§ **RECORDS FOR THIS TASK**
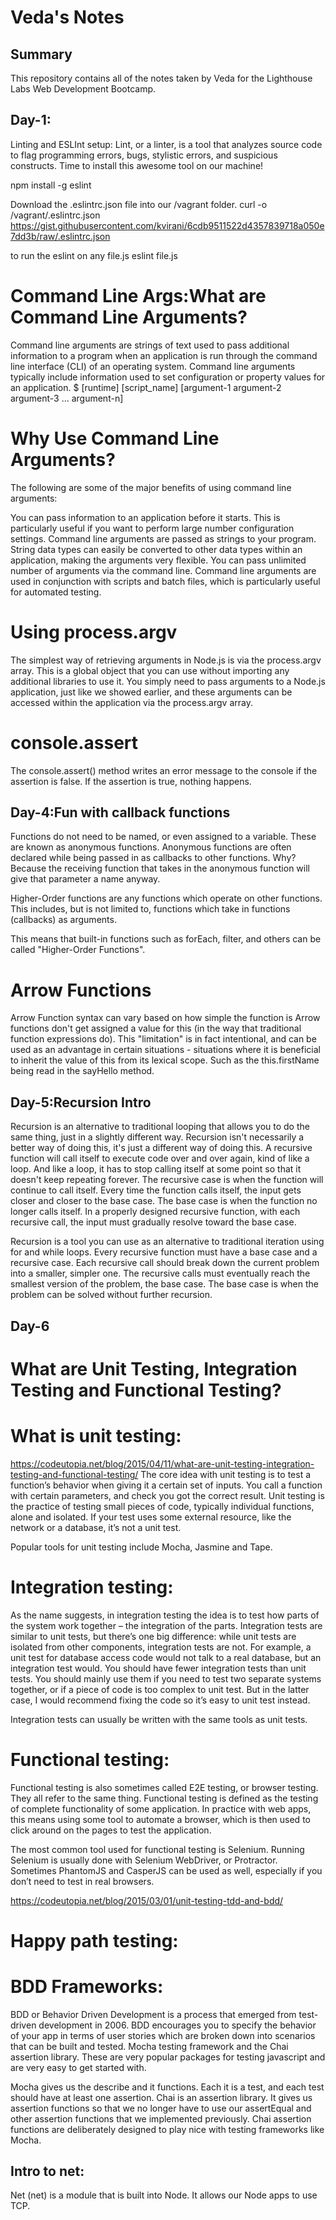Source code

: # Veda's Notes


## Summary 

This repository contains all of the notes taken by Veda for the Lighthouse Labs Web Development Bootcamp.

## Day-1:
Linting and ESLInt setup:
Lint, or a linter, is a tool that analyzes source code to flag programming errors, bugs, stylistic errors, and suspicious constructs.
Time to install this awesome tool on our machine!

npm install -g eslint

Download the .eslintrc.json file into our /vagrant folder.
curl -o /vagrant/.eslintrc.json https://gist.githubusercontent.com/kvirani/6cdb9511522d4357839718a050e7dd3b/raw/.eslintrc.json

to run the eslint on any file.js
eslint file.js

# Command Line Args:What are Command Line Arguments?
Command line arguments are strings of text used to pass additional information to a program when an application is run through the command line interface (CLI) of an operating system. Command line arguments typically include information used to set configuration or property values for an application.
$ [runtime] [script_name] [argument-1 argument-2 argument-3 ... argument-n]
# Why Use Command Line Arguments?
The following are some of the major benefits of using command line arguments:

You can pass information to an application before it starts. This is particularly useful if you want to perform large number configuration settings.
Command line arguments are passed as strings to your program. String data types can easily be converted to other data types within an application, making the arguments very flexible.
You can pass unlimited number of arguments via the command line.
Command line arguments are used in conjunction with scripts and batch files, which is particularly useful for automated testing.
# Using process.argv
The simplest way of retrieving arguments in Node.js is via the process.argv array. This is a global object that you can use without importing any additional libraries to use it. You simply need to pass arguments to a Node.js application, just like we showed earlier, and these arguments can be accessed within the application via the process.argv array.

# console.assert
The console.assert() method writes an error message to the console if the assertion is false. If the assertion is true, nothing happens.




## Day-4:Fun with callback functions


Functions do not need to be named, or even assigned to a variable. These are known as anonymous functions.
Anonymous functions are often declared while being passed in as callbacks to other functions. Why? Because the receiving function that takes in the anonymous function will give that parameter a name anyway.

Higher-Order functions are any functions which operate on other functions.
This includes, but is not limited to, functions which take in functions (callbacks) as arguments.

This means that built-in functions such as forEach, filter, and others can be called "Higher-Order Functions".
# Arrow Functions
Arrow Function syntax can vary based on how simple the function is
Arrow functions don't get assigned a value for this (in the way that traditional function expressions do).
This "limitation" is in fact intentional, and can be used as an advantage in certain situations - situations where it is beneficial to inherit the value of this from its lexical scope. Such as the this.firstName being read in the sayHello method.


## Day-5:Recursion Intro

Recursion is an alternative to traditional looping that allows you to do the same thing, just in a slightly different way. Recursion isn't necessarily a better way of doing this, it's just a different way of doing this.
A recursive function will call itself to execute code over and over again, kind of like a loop. And like a loop, it has to stop calling itself at some point so that it doesn't keep repeating forever.
The recursive case is when the function will continue to call itself. Every time the function calls itself, the input gets closer and closer to the base case. The base case is when the function no longer calls itself. In a properly designed recursive function, with each recursive call, the input must gradually resolve toward the base case.

Recursion is a tool you can use as an alternative to traditional iteration using for and while loops.
Every recursive function must have a base case and a recursive case.
Each recursive call should break down the current problem into a smaller, simpler one.
The recursive calls must eventually reach the smallest version of the problem, the base case.
The base case is when the problem can be solved without further recursion.


## Day-6

# What are Unit Testing, Integration Testing and Functional Testing?
# What is unit testing:
https://codeutopia.net/blog/2015/04/11/what-are-unit-testing-integration-testing-and-functional-testing/
The core idea with unit testing is to test a function’s behavior when giving it a certain set of inputs. You call a function with certain parameters, and check you got the correct result.
Unit testing is the practice of testing small pieces of code, typically individual functions, alone and isolated. If your test uses some external resource, like the network or a database, it’s not a unit test.

Popular tools for unit testing include Mocha, Jasmine and Tape.
# Integration testing:
As the name suggests, in integration testing the idea is to test how parts of the system work together – the integration of the parts. Integration tests are similar to unit tests, but there’s one big difference: while unit tests are isolated from other components, integration tests are not. For example, a unit test for database access code would not talk to a real database, but an integration test would.
You should have fewer integration tests than unit tests. You should mainly use them if you need to test two separate systems together, or if a piece of code is too complex to unit test. But in the latter case, I would recommend fixing the code so it’s easy to unit test instead.

Integration tests can usually be written with the same tools as unit tests.

# Functional testing:
Functional testing is also sometimes called E2E testing, or browser testing. They all refer to the same thing.
Functional testing is defined as the testing of complete functionality of some application. In practice with web apps, this means using some tool to automate a browser, which is then used to click around on the pages to test the application.

The most common tool used for functional testing is Selenium. Running Selenium is usually done with Selenium WebDriver, or Protractor. Sometimes PhantomJS and CasperJS can be used as well, especially if you don’t need to test in real browsers.

https://codeutopia.net/blog/2015/03/01/unit-testing-tdd-and-bdd/

# Happy path testing:





# BDD Frameworks:
BDD or Behavior Driven Development is a process that emerged from test-driven development in 2006.
BDD encourages you to specify the behavior of your app in terms of user stories which are broken down into scenarios that can be built and tested.
Mocha testing framework and the Chai assertion library. These are very popular packages for testing javascript and are very easy to get started with.

Mocha gives us the describe and it functions. Each it is a test, and each test should have at least one assertion.
Chai is an assertion library. It gives us assertion functions so that we no longer have to use our assertEqual and other assertion functions that we implemented previously. Chai assertion functions are deliberately designed to play nice with testing frameworks like Mocha.



## Intro to net:
Net (net) is a module that is built into Node. It allows our Node apps to use TCP.




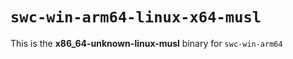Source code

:# `swc-win-arm64-linux-x64-musl`

This is the **x86_64-unknown-linux-musl** binary for `swc-win-arm64`
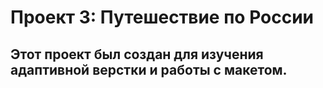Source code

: # Проект 3: Путешествие по России

## Этот проект был создан для изучения адаптивной верстки и работы с макетом. 
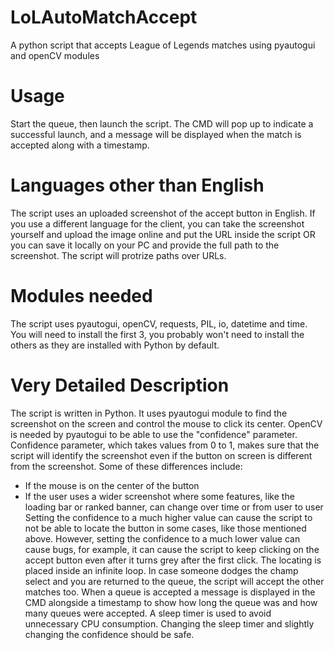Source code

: # LoLAutoMatchAccept
A python script that accepts League of Legends matches using pyautogui and openCV modules

# Usage
Start the queue, then launch the script. The CMD will pop up to indicate a successful launch, and a message will be displayed when the match is accepted along with a timestamp.

# Languages other than English
The script uses an uploaded screenshot of the accept button in English. If you use a different language for the client, you can take the screenshot yourself and upload the image online and put the URL 
inside the script OR you can save it locally on your PC and provide the full path to the screenshot. The script will protrize paths over URLs.

# Modules needed
The script uses pyautogui, openCV, requests, PIL, io, datetime and time. You will need to install the first 3, you probably won't need to install the others as they are installed with Python by default.

# Very Detailed Description
The script is written in Python. It uses pyautogui module to find the screenshot on the screen and control the mouse to click its center. OpenCV is needed by pyautogui to be able to use the "confidence" 
parameter. Confidence parameter, which takes values from 0 to 1, makes sure that the script will identify the screenshot even if the button on screen is different from the screenshot. Some of these differences include:
- If the mouse is on the center of the button
- If the user uses a wider screenshot where some features, like the loading bar or ranked banner, can change over time or from user to user
Setting the confidence to a much higher value can cause the script to not be able to locate the button in some cases, like those mentioned above. However, setting the confidence to a much lower value
can cause bugs, for example, it can cause the script to keep clicking on the accept button even after it turns grey after the first click. 
The locating is placed inside an infinite loop. In case someone dodges the champ select and you are returned to the queue, the script will accept the other matches too. When a queue is accepted a message
is displayed in the CMD alongside a timestamp to show how long the queue was and how many queues were accepted.
A sleep timer is used to avoid unnecessary CPU consumption.
Changing the sleep timer and slightly changing the confidence should be safe.

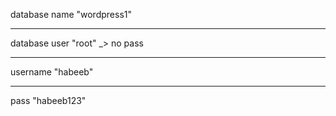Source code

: database name "wordpress1"
________________________________
database user "root" _> no pass
________________________________
username "habeeb"
________________________________
pass "habeeb123"
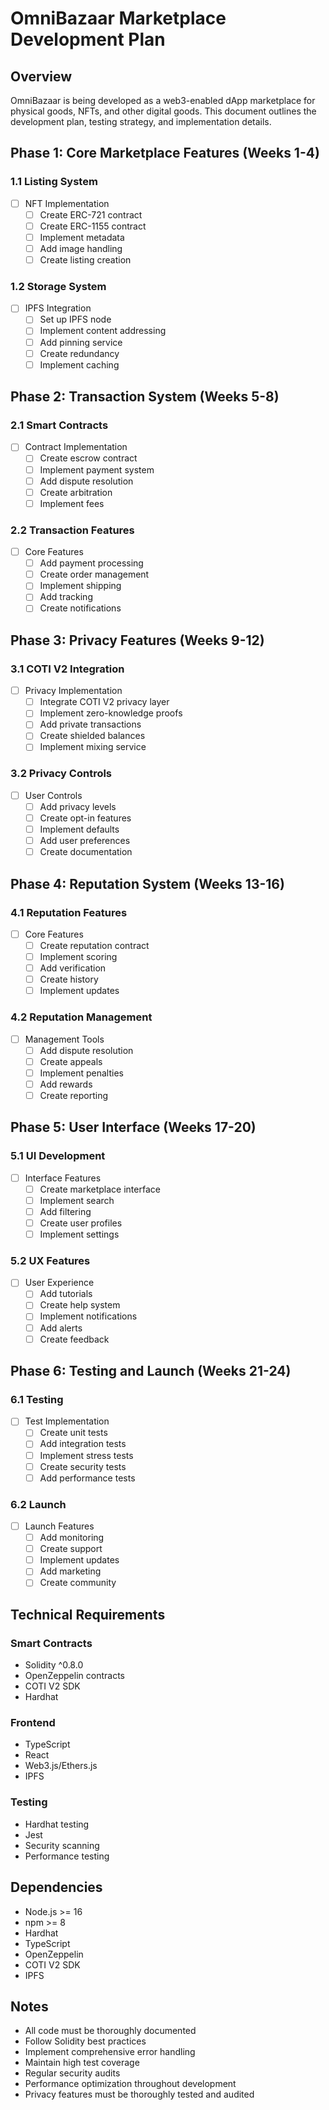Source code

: # OmniBazaar Marketplace Development Plan

## Overview
OmniBazaar is being developed as a web3-enabled dApp marketplace for physical goods, NFTs, and other digital goods. This document outlines the development plan, testing strategy, and implementation details.

## Phase 1: Core Marketplace Features (Weeks 1-4)

### 1.1 Listing System
- [ ] NFT Implementation
  - [ ] Create ERC-721 contract
  - [ ] Create ERC-1155 contract
  - [ ] Implement metadata
  - [ ] Add image handling
  - [ ] Create listing creation

### 1.2 Storage System
- [ ] IPFS Integration
  - [ ] Set up IPFS node
  - [ ] Implement content addressing
  - [ ] Add pinning service
  - [ ] Create redundancy
  - [ ] Implement caching

## Phase 2: Transaction System (Weeks 5-8)

### 2.1 Smart Contracts
- [ ] Contract Implementation
  - [ ] Create escrow contract
  - [ ] Implement payment system
  - [ ] Add dispute resolution
  - [ ] Create arbitration
  - [ ] Implement fees

### 2.2 Transaction Features
- [ ] Core Features
  - [ ] Add payment processing
  - [ ] Create order management
  - [ ] Implement shipping
  - [ ] Add tracking
  - [ ] Create notifications

## Phase 3: Privacy Features (Weeks 9-12)

### 3.1 COTI V2 Integration
- [ ] Privacy Implementation
  - [ ] Integrate COTI V2 privacy layer
  - [ ] Implement zero-knowledge proofs
  - [ ] Add private transactions
  - [ ] Create shielded balances
  - [ ] Implement mixing service

### 3.2 Privacy Controls
- [ ] User Controls
  - [ ] Add privacy levels
  - [ ] Create opt-in features
  - [ ] Implement defaults
  - [ ] Add user preferences
  - [ ] Create documentation

## Phase 4: Reputation System (Weeks 13-16)

### 4.1 Reputation Features
- [ ] Core Features
  - [ ] Create reputation contract
  - [ ] Implement scoring
  - [ ] Add verification
  - [ ] Create history
  - [ ] Implement updates

### 4.2 Reputation Management
- [ ] Management Tools
  - [ ] Add dispute resolution
  - [ ] Create appeals
  - [ ] Implement penalties
  - [ ] Add rewards
  - [ ] Create reporting

## Phase 5: User Interface (Weeks 17-20)

### 5.1 UI Development
- [ ] Interface Features
  - [ ] Create marketplace interface
  - [ ] Implement search
  - [ ] Add filtering
  - [ ] Create user profiles
  - [ ] Implement settings

### 5.2 UX Features
- [ ] User Experience
  - [ ] Add tutorials
  - [ ] Create help system
  - [ ] Implement notifications
  - [ ] Add alerts
  - [ ] Create feedback

## Phase 6: Testing and Launch (Weeks 21-24)

### 6.1 Testing
- [ ] Test Implementation
  - [ ] Create unit tests
  - [ ] Add integration tests
  - [ ] Implement stress tests
  - [ ] Create security tests
  - [ ] Add performance tests

### 6.2 Launch
- [ ] Launch Features
  - [ ] Add monitoring
  - [ ] Create support
  - [ ] Implement updates
  - [ ] Add marketing
  - [ ] Create community

## Technical Requirements

### Smart Contracts
- Solidity ^0.8.0
- OpenZeppelin contracts
- COTI V2 SDK
- Hardhat

### Frontend
- TypeScript
- React
- Web3.js/Ethers.js
- IPFS

### Testing
- Hardhat testing
- Jest
- Security scanning
- Performance testing

## Dependencies
- Node.js >= 16
- npm >= 8
- Hardhat
- TypeScript
- OpenZeppelin
- COTI V2 SDK
- IPFS

## Notes
- All code must be thoroughly documented
- Follow Solidity best practices
- Implement comprehensive error handling
- Maintain high test coverage
- Regular security audits
- Performance optimization throughout development
- Privacy features must be thoroughly tested and audited 
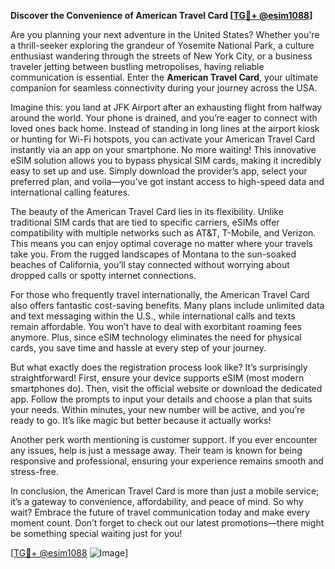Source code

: **Discover the Convenience of American Travel Card [[TG💪+ @esim1088](https://t.me/s/esim1088)]**

Are you planning your next adventure in the United States? Whether you're a thrill-seeker exploring the grandeur of Yosemite National Park, a culture enthusiast wandering through the streets of New York City, or a business traveler jetting between bustling metropolises, having reliable communication is essential. Enter the **American Travel Card**, your ultimate companion for seamless connectivity during your journey across the USA.

Imagine this: you land at JFK Airport after an exhausting flight from halfway around the world. Your phone is drained, and you’re eager to connect with loved ones back home. Instead of standing in long lines at the airport kiosk or hunting for Wi-Fi hotspots, you can activate your American Travel Card instantly via an app on your smartphone. No more waiting! This innovative eSIM solution allows you to bypass physical SIM cards, making it incredibly easy to set up and use. Simply download the provider’s app, select your preferred plan, and voila—you’ve got instant access to high-speed data and international calling features.

The beauty of the American Travel Card lies in its flexibility. Unlike traditional SIM cards that are tied to specific carriers, eSIMs offer compatibility with multiple networks such as AT&T, T-Mobile, and Verizon. This means you can enjoy optimal coverage no matter where your travels take you. From the rugged landscapes of Montana to the sun-soaked beaches of California, you’ll stay connected without worrying about dropped calls or spotty internet connections.

For those who frequently travel internationally, the American Travel Card also offers fantastic cost-saving benefits. Many plans include unlimited data and text messaging within the U.S., while international calls and texts remain affordable. You won’t have to deal with exorbitant roaming fees anymore. Plus, since eSIM technology eliminates the need for physical cards, you save time and hassle at every step of your journey.

But what exactly does the registration process look like? It’s surprisingly straightforward! First, ensure your device supports eSIM (most modern smartphones do). Then, visit the official website or download the dedicated app. Follow the prompts to input your details and choose a plan that suits your needs. Within minutes, your new number will be active, and you’re ready to go. It’s like magic but better because it actually works!

Another perk worth mentioning is customer support. If you ever encounter any issues, help is just a message away. Their team is known for being responsive and professional, ensuring your experience remains smooth and stress-free.

In conclusion, the American Travel Card is more than just a mobile service; it’s a gateway to convenience, affordability, and peace of mind. So why wait? Embrace the future of travel communication today and make every moment count. Don’t forget to check out our latest promotions—there might be something special waiting just for you!

[[TG💪+ @esim1088](https://t.me/s/esim1088) ![Image](https://i.postimg.cc/Y0z9fWf4/image.png)]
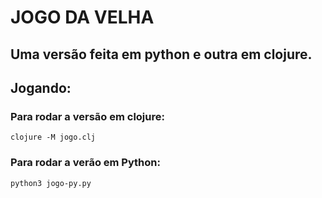 # JOGO DA VELHA 
## Uma versão feita em python e outra em clojure.
## Jogando:
### Para rodar a versão em clojure: 
`clojure -M jogo.clj`
### Para rodar a verão em Python:
`python3 jogo-py.py`
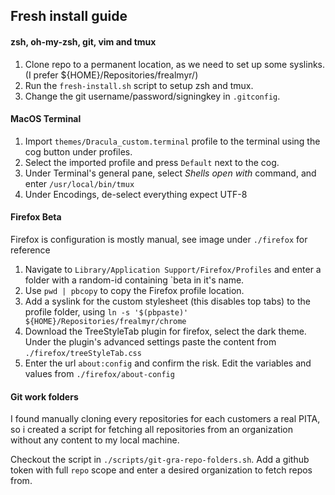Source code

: ## Fresh install guide

#### zsh, oh-my-zsh, git, vim and tmux
1. Clone repo to a permanent location, as we need to set up some syslinks. (I prefer ${HOME}/Repositories/frealmyr/)
2. Run the `fresh-install.sh` script to setup zsh and tmux.
3. Change the git username/password/signingkey in `.gitconfig`.

#### MacOS Terminal
1. Import `themes/Dracula_custom.terminal` profile to the terminal using the cog button under profiles.
2. Select the imported profile and press `Default` next to the cog.
3. Under Terminal's general pane, select *Shells open with* command, and enter `/usr/local/bin/tmux`
4. Under Encodings, de-select everything expect UTF-8

#### Firefox Beta
Firefox is configuration is mostly manual, see image under `./firefox` for reference

1. Navigate to `Library/Application Support/Firefox/Profiles` and enter a folder with a random-id containing `beta in it's name.
2. Use `pwd | pbcopy` to copy the Firefox profile location.
3. Add a syslink for the custom stylesheet (this disables top tabs) to the profile folder, using `ln -s '$(pbpaste)' ${HOME}/Repositories/frealmyr/chrome`
4. Download the TreeStyleTab plugin for firefox, select the dark theme. Under the plugin's advanced settings paste the content from `./firefox/treeStyleTab.css`
5. Enter the url `about:config` and confirm the risk. Edit the variables and values from `./firefox/about-config`

#### Git work folders
I found manually cloning every repositories for each customers a real PITA, so i created a script for fetching all repositories from an organization without any content to my local machine.

Checkout the script in `./scripts/git-gra-repo-folders.sh`. Add a github token with full `repo` scope and enter a desired organization to fetch repos from. 

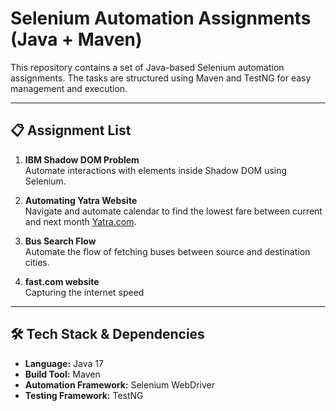 # Selenium Automation Assignments (Java + Maven)

This repository contains a set of Java-based Selenium automation assignments. The tasks are structured using Maven and TestNG for easy management and execution.

---

## 📋 Assignment List

1. **IBM Shadow DOM Problem**  
   Automate interactions with elements inside Shadow DOM using Selenium.

2. **Automating Yatra Website**  
   Navigate and automate calendar to find the lowest fare between current and next month [Yatra.com](https://www.yatra.com).

3. **Bus Search Flow**  
   Automate the flow of fetching buses between source and destination cities.

4. **fast.com website**  
   Capturing the internet speed
    
---

## 🛠️ Tech Stack & Dependencies

- **Language:** Java 17
- **Build Tool:** Maven
- **Automation Framework:** Selenium WebDriver
- **Testing Framework:** TestNG
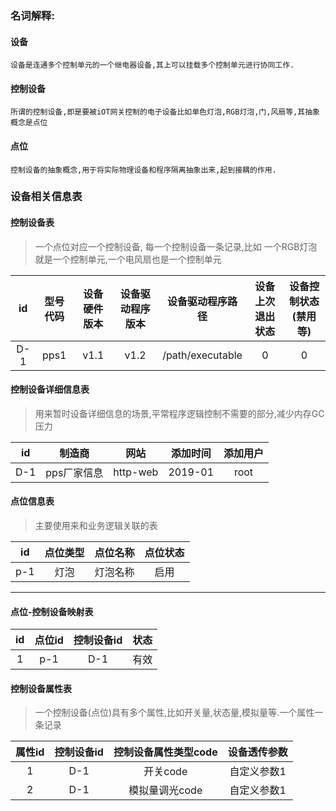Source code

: 



### 名词解释:

#### 设备
    设备是连通多个控制单元的一个继电器设备,其上可以挂载多个控制单元进行协同工作.

#### 控制设备
    所谓的控制设备,即是要被iOT网关控制的电子设备比如单色灯泡,RGB灯泡,门,风扇等,其抽象概念是点位

#### 点位
    控制设备的抽象概念,用于将实际物理设备和程序隔离抽象出来,起到接耦的作用. 

### 设备相关信息表

####  控制设备表  

> 一个点位对应一个控制设备, 每一个控制设备一条记录,比如 一个RGB灯泡就是一个控制单元,一个电风扇也是一个控制单元


|id | 型号代码 | 设备硬件版本| 设备驱动程序版本| 设备驱动程序路径 |设备上次退出状态 |设备控制状态(禁用等)|
|:---:|:---:|:---:|:---:|:---:|:---:|:---:|
| D-1 | pps1    |  v1.1   |       v1.2   |    /path/executable | 0      |      0|

#### 控制设备详细信息表
>用来暂时设备详细信息的场景,平常程序逻辑控制不需要的部分,减少内存GC压力

|id | 制造商    |    网站  |    添加时间 | 添加用户 |
|:---:|:---:|:---:|:---:|:---:|
|D-1 | pps厂家信息 |  http-web | 2019-01  |root|


#### 点位信息表 
>主要使用来和业务逻辑关联的表

|id | 点位类型 | 点位名称|点位状态|
|:---:|:---:|:---:|:---:|
|p-1  | 灯泡  |  灯泡名称 |启用|

---


#### 点位-控制设备映射表

| 	id|  点位id |  控制设备id| 状态|
|:---:|:---:|:---:|:---:|
|1  |  p-1  |    D-1    |   有效|

#### 控制设备属性表
> 一个控制设备(点位)具有多个属性,比如开关量,状态量,模拟量等.一个属性一条记录

|   属性id | 控制设备id  |   控制设备属性类型code| 设备透传参数 |
|:---:|:---:|:---:|:---:|
|   1 |  D-1  | 开关code|自定义参数1|
| 2 |  D-1   | 模拟量调光code|自定义参数1|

§ **EXERCISE OBJECTIVE**
Retype only the stretch of lines above starting at the one with "- [ ] Implement metadata" and stopping at the one with "### 2.1 Smart Contracts", exactly as written, with both kept.

§ **EXERCISE SOLUTION**
  - [ ] Implement metadata
  - [ ] Add image handling
  - [ ] Create listing creation

### 1.2 Storage System
- [ ] IPFS Integration
  - [ ] Set up IPFS node
  - [ ] Implement content addressing
  - [ ] Add pinning service
  - [ ] Create redundancy
  - [ ] Implement caching

## Phase 2: Transaction System (Weeks 5-8)

### 2.1 Smart Contracts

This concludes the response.